# Is an NIE Required to Move Household?



## VannMyrum (Sep 25, 2014)

We're currently in Spain, living outside of Gibraltar. In attempting to move our household items down the moving company is insisting that my husband provide an NIE. We've been here for 3 weeks and have just received a date for our appointment with the police to get NIE for all of us - it's not until the end of April. That would mean we wouldn't receive our household for (at least) another 6 weeks. Is this absolutely necessary or is there some way to present our NIE after receiving our goods to customs at a later date? We sold quite a bit so what's coming is more family pieces, clothing and a few electronics; not anything that would require an exorbitant claim at customs.


----------



## snikpoh (Nov 19, 2007)

VannMyrum said:


> We're currently in Spain, living outside of Gibraltar. In attempting to move our household items down the moving company is insisting that my husband provide an NIE. We've been here for 3 weeks and have just received a date for our appointment with the police to get NIE for all of us - it's not until the end of April. That would mean we wouldn't receive our household for (at least) another 6 weeks. Is this absolutely necessary or is there some way to present our NIE after receiving our goods to customs at a later date? We sold quite a bit so what's coming is more family pieces, clothing and a few electronics; not anything that would require an exorbitant claim at customs.

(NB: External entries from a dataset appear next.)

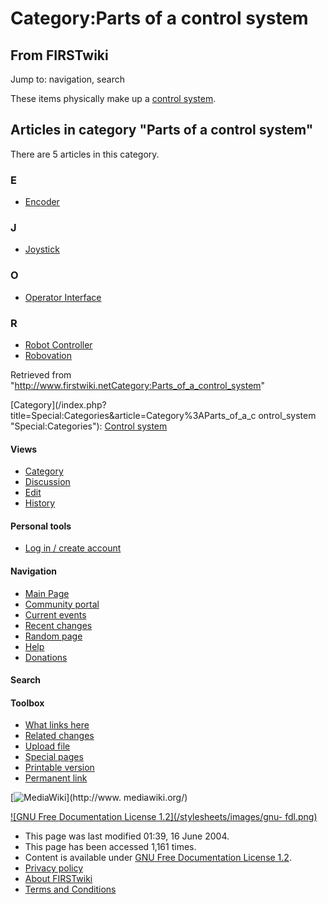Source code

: # Category:Parts of a control system

## From FIRSTwiki

Jump to: navigation, search

These items physically make up a [control system](Control_system "Control system").

## Articles in category "Parts of a control system"

There are 5 articles in this category.

### E

- [Encoder](Encoder "Encoder")

### J

- [Joystick](joystick)

### O

- [Operator Interface](operator-interface)

### R

- [Robot Controller](robot-controller)
- [Robovation](robovation)

Retrieved from "<http://www.firstwiki.netCategory:Parts_of_a_control_system>"

[Category](/index.php?title=Special:Categories&article=Category%3AParts_of_a_c
ontrol_system "Special:Categories"): [Control system](Category:Control_system "Category:Control system")

#### Views

- [Category](Category:Parts_of_a_control_system)
- [Discussion](/index.php?title=Category_talk:Parts_of_a_control_system&action=edit)
- [Edit](/index.php?title=Category:Parts_of_a_control_system&action=edit)
- [History](/index.php?title=Category:Parts_of_a_control_system&action=history)

#### Personal tools

- [Log in / create account](/index.php?title=Special:Userlogin&returnto=Category:Parts_of_a_control_system)

[](Main_Page "Main Page")

#### Navigation

- [Main Page](Main_Page)
- [Community portal](FIRSTwiki:Community_portal)
- [Current events](Current_events)
- [Recent changes](Special:Recentchanges)
- [Random page](Special:Random)
- [Help](FIRSTwiki:Help)
- [Donations](FIRSTwiki:Site_support)

#### Search

#### Toolbox

- [What links here](Special:Whatlinkshere/Category:Parts_of_a_control_system)
- [Related changes](Special:Recentchangeslinked/Category:Parts_of_a_control_system)
- [Upload file](Special:Upload)
- [Special pages](Special:Specialpages)
- [Printable version](/index.php?title=Category:Parts_of_a_control_system&printable=yes)
- [Permanent link](/index.php?title=Category:Parts_of_a_control_system&oldid=39499)

[![MediaWiki](/skins/common/images/poweredby_mediawiki_88x31.png)](http://www.
mediawiki.org/)

[![GNU Free Documentation License 1.2](/stylesheets/images/gnu-
fdl.png)](http://www.gnu.org/copyleft/fdl.html)

- This page was last modified 01:39, 16 June 2004.
- This page has been accessed 1,161 times.
- Content is available under [GNU Free Documentation License 1.2](http://www.gnu.org/copyleft/fdl.html "http://www.gnu.org/copyleft/fdl.html").
- [Privacy policy](FIRSTwiki:Privacy_policy "FIRSTwiki:Privacy policy")
- [About FIRSTwiki](FIRSTwiki:About "FIRSTwiki:About")
- [Terms and Conditions](FIRSTwiki:Terms_and_conditions "FIRSTwiki:Terms and conditions")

Are you sure that you do just mean that you've applied for an NIE (and not 'residencia')? 

You can get an NIE from a consulate almost immediately (within minutes usually).

Moving companies should not need an NIE - tell them you only have your passport at the moment and that should suffice.


----------



## VannMyrum (Sep 25, 2014)

Our residency is sort of 'funky'.  My husband is Norwegian, so as an EEA citizen it's much more straightforward a process for him. We'll be applying for both his residence and NIE at the same time but I have to wait until he receives this to "piggy-back" as his family member. Being an American, I am finding, makes a lot of things much more difficult here in Spain. 

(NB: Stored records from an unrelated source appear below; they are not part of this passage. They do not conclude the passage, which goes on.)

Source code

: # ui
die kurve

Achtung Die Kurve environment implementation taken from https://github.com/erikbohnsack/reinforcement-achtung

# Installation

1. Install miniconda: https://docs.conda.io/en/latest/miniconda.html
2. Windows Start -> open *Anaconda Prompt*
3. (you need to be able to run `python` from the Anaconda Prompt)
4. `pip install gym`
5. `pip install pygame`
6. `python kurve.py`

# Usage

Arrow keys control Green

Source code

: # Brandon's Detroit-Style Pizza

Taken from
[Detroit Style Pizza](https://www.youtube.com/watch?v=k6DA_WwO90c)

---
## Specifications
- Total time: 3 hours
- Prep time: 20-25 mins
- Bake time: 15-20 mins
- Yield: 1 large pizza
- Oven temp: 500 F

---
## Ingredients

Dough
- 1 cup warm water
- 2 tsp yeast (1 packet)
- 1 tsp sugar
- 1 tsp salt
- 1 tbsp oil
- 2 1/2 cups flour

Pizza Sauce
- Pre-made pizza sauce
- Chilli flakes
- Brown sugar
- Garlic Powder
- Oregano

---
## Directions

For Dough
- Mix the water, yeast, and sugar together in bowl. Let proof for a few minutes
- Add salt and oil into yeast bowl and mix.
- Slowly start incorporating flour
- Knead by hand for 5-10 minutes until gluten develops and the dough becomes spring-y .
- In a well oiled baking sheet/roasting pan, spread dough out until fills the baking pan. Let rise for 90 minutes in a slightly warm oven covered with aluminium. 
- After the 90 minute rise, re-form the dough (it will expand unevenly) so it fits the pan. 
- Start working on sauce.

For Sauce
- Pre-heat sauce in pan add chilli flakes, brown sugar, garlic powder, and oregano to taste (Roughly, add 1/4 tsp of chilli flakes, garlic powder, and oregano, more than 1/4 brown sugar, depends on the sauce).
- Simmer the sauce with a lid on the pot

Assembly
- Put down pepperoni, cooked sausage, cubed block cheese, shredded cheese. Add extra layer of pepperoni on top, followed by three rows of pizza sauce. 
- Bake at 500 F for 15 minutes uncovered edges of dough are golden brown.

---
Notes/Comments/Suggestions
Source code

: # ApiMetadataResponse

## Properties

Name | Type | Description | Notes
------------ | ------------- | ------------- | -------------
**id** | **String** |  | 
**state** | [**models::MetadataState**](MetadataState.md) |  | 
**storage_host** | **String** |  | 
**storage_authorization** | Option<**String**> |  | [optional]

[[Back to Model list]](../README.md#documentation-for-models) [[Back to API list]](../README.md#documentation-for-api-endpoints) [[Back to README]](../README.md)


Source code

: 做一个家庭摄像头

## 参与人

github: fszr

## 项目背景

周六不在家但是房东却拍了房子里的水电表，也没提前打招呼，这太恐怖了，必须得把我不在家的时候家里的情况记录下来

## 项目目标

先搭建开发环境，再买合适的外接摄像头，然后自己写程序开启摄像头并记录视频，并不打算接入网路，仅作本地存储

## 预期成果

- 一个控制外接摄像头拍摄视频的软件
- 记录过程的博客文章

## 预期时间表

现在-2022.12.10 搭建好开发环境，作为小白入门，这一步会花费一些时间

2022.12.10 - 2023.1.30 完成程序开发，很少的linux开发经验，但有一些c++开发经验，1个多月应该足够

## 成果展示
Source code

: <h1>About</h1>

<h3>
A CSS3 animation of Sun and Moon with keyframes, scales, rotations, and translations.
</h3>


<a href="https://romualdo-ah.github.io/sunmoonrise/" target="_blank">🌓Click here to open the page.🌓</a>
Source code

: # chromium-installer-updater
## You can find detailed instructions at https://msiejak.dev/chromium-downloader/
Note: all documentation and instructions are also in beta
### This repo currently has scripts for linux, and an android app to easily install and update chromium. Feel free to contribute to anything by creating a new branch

I didn't think they should require his NIE, either. As far as the NIE from the consulate, is it just a matter of him applying to the Norwegian consulate here in Spain?


----------



## snikpoh (Nov 19, 2007)

VannMyrum said:


> Our residency is sort of 'funky'.  My husband is Norwegian, so as an EEA citizen it's much more straightforward a process for him. We'll be applying for both his residence and NIE at the same time but I have to wait until he receives this to "piggy-back" as his family member. Being an American, I am finding, makes a lot of things much more difficult here in Spain.
> 
> I didn't think they should require his NIE, either. As far as the NIE from the consulate, is it just a matter of him applying to the Norwegian consulate here in Spain?


I think he may have to go there in person.


----------



## 90199 (Mar 21, 2010)

When we moved our household good from the U.K., to the Canary Islands, the Customs office required N.I.E and Certificate of Empadronato, or whatever they call it, without these they would not release the goods, free of customs duty.


----------



## snikpoh (Nov 19, 2007)

Hepa said:


> When we moved our household good from the U.K., to the Canary Islands, the Customs office required N.I.E and Certificate of Empadronato, or whatever they call it, without these they would not release the goods, free of customs duty.


This is not a problem for mainland (proper) Spain.


----------



## xabiaxica (Jun 23, 2009)

snikpoh said:


> This is not a problem for mainland (proper) Spain.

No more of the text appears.